San Diego Zoo Flamingos are recognizable due to their pink or reddish color which comes from the rich sources of carotenoid pigments (like the pigments of carrots) in the algae and small crustaceans that the birds eat. The Caribbean flamingos Phoenicopterus ruber ruber are the brightest, showing their true colors of red, pink, or orange on their legs, bills, and faces. At the San Diego Zoo and the San Diego Zoo Safari Park, the flamingos are fed a special pellet diet that is made for flamingos. This food has all the nutrients the flamingos need, and even a pigment that helps keep their beautiful color.
The flamingo feeds by sucking water and mud in at the front of its bill and then pumping it out again at the sides. Briny plates called lamellae act like tiny filters, trapping shrimp and other small water creatures for the flamingo to eat. Sometimes they swim to get their food, and sometimes by upending (tail feathers in the air, head underwater) like ducks.

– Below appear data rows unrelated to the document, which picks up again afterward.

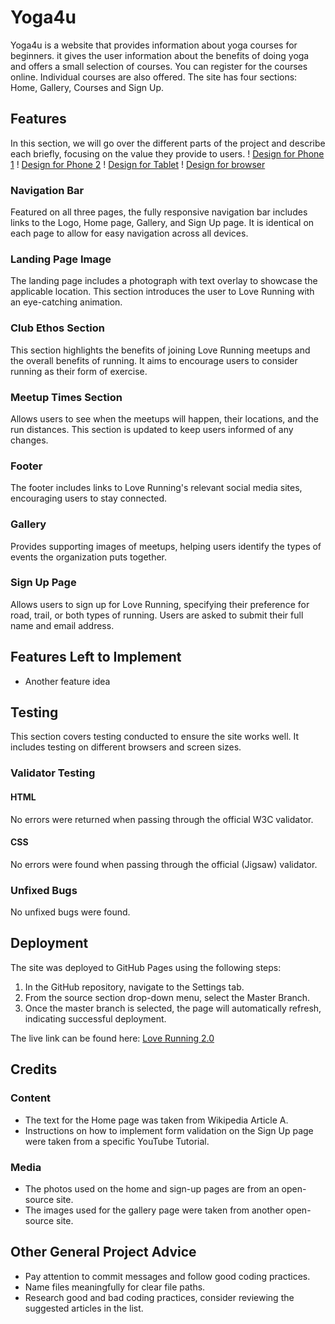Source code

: # Yoga4u

Yoga4u is a website that provides information about yoga courses for beginners. it gives the user information about the benefits of doing yoga and offers a small selection of courses. You can register for the courses online. Individual courses are also offered. The site has four sections: Home, Gallery, Courses and Sign Up.

## Features

In this section, we will go over the different parts of the project and describe each briefly, focusing on the value they provide to users.
! [Design for Phone 1](assets/images/handy-home.png)
! [Design for Phone 2](assets/images/handy-rest.png)
! [Design for Tablet](assets/images/ipad.png)
! [Design for browser](assets/images/browser.png)

### Navigation Bar

Featured on all three pages, the fully responsive navigation bar includes links to the Logo, Home page, Gallery, and Sign Up page. It is identical on each page to allow for easy navigation across all devices.

### Landing Page Image

The landing page includes a photograph with text overlay to showcase the applicable location. This section introduces the user to Love Running with an eye-catching animation.

### Club Ethos Section

This section highlights the benefits of joining Love Running meetups and the overall benefits of running. It aims to encourage users to consider running as their form of exercise.

### Meetup Times Section

Allows users to see when the meetups will happen, their locations, and the run distances. This section is updated to keep users informed of any changes.

### Footer

The footer includes links to Love Running's relevant social media sites, encouraging users to stay connected.

### Gallery

Provides supporting images of meetups, helping users identify the types of events the organization puts together.

### Sign Up Page

Allows users to sign up for Love Running, specifying their preference for road, trail, or both types of running. Users are asked to submit their full name and email address.

## Features Left to Implement

- Another feature idea

## Testing

This section covers testing conducted to ensure the site works well. It includes testing on different browsers and screen sizes.

### Validator Testing

#### HTML

No errors were returned when passing through the official W3C validator.

#### CSS

No errors were found when passing through the official (Jigsaw) validator.

### Unfixed Bugs

No unfixed bugs were found.

## Deployment

The site was deployed to GitHub Pages using the following steps:

1. In the GitHub repository, navigate to the Settings tab.
2. From the source section drop-down menu, select the Master Branch.
3. Once the master branch is selected, the page will automatically refresh, indicating successful deployment.

The live link can be found here: [Love Running 2.0](https://code-institute-org.github.io/love-running-2.0/index.html)

## Credits

### Content

- The text for the Home page was taken from Wikipedia Article A.
- Instructions on how to implement form validation on the Sign Up page were taken from a specific YouTube Tutorial.

### Media

- The photos used on the home and sign-up pages are from an open-source site.
- The images used for the gallery page were taken from another open-source site.

## Other General Project Advice

- Pay attention to commit messages and follow good coding practices.
- Name files meaningfully for clear file paths.
- Research good and bad coding practices, consider reviewing the suggested articles in the list.
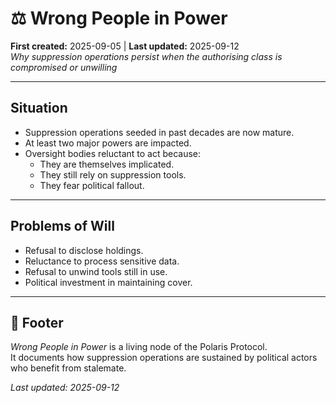 # ⚖️ Wrong People in Power  

**First created:** 2025-09-05 | **Last updated:** 2025-09-12   
*Why suppression operations persist when the authorising class is compromised or unwilling*  

---

## Situation  
- Suppression operations seeded in past decades are now mature.  
- At least two major powers are impacted.  
- Oversight bodies reluctant to act because:  
  - They are themselves implicated.  
  - They still rely on suppression tools.  
  - They fear political fallout.  

---

## Problems of Will  
- Refusal to disclose holdings.  
- Reluctance to process sensitive data.  
- Refusal to unwind tools still in use.  
- Political investment in maintaining cover.  

---

## 🏮 Footer  

*Wrong People in Power* is a living node of the Polaris Protocol.  
It documents how suppression operations are sustained by political actors who benefit from stalemate.  

_Last updated: 2025-09-12_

Flamingos lay a single large egg, which is incubated by both parents. At hatching, a flamingo chick has gray down feathers. It also has a straight, pink bill and swollen pink legs, both of which turn black within a week. After hatching, the chick stays in the nest for 5 to 12 days. During this time, the chick is fed a type of "milk" called crop milk that comes from the parents' upper digestive tract. Flamingos share this trait with pigeons. Adult flamingos have few natural predators. That's because flamingos tend to live in inhospitable places where the lagoons are pretty bare of vegetation, so few other birds or animals come there.